*** Input data ***

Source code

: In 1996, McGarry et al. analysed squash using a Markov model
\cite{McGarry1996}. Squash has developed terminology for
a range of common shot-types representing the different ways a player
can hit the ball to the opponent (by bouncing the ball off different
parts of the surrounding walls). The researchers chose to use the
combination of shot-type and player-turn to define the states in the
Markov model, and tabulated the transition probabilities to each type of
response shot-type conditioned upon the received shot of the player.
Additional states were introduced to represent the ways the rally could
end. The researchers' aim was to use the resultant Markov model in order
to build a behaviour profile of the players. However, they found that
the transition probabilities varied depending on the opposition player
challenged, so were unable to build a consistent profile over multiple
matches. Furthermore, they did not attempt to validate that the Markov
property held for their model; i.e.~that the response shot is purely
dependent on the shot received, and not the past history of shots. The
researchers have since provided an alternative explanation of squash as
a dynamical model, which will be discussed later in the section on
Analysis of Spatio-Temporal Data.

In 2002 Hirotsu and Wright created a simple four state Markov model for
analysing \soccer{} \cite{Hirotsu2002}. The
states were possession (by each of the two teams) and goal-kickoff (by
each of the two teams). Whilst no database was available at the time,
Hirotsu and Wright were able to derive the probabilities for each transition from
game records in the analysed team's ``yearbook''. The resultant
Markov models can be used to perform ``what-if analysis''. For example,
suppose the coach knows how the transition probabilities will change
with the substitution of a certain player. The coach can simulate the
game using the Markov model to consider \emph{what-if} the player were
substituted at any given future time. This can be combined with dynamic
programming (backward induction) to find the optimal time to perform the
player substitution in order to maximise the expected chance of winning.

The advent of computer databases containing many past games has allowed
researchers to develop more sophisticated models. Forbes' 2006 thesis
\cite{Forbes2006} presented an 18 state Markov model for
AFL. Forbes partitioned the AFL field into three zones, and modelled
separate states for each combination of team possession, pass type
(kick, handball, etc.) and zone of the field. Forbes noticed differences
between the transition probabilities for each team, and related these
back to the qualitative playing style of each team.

*** End of Input data ***

Find each line holding the string "field" in the listing above, then copy it.

- Solution to this task -
AFL. Forbes partitioned the AFL field into three zones, and modelled
(kick, handball, etc.) and zone of the field. Forbes noticed differences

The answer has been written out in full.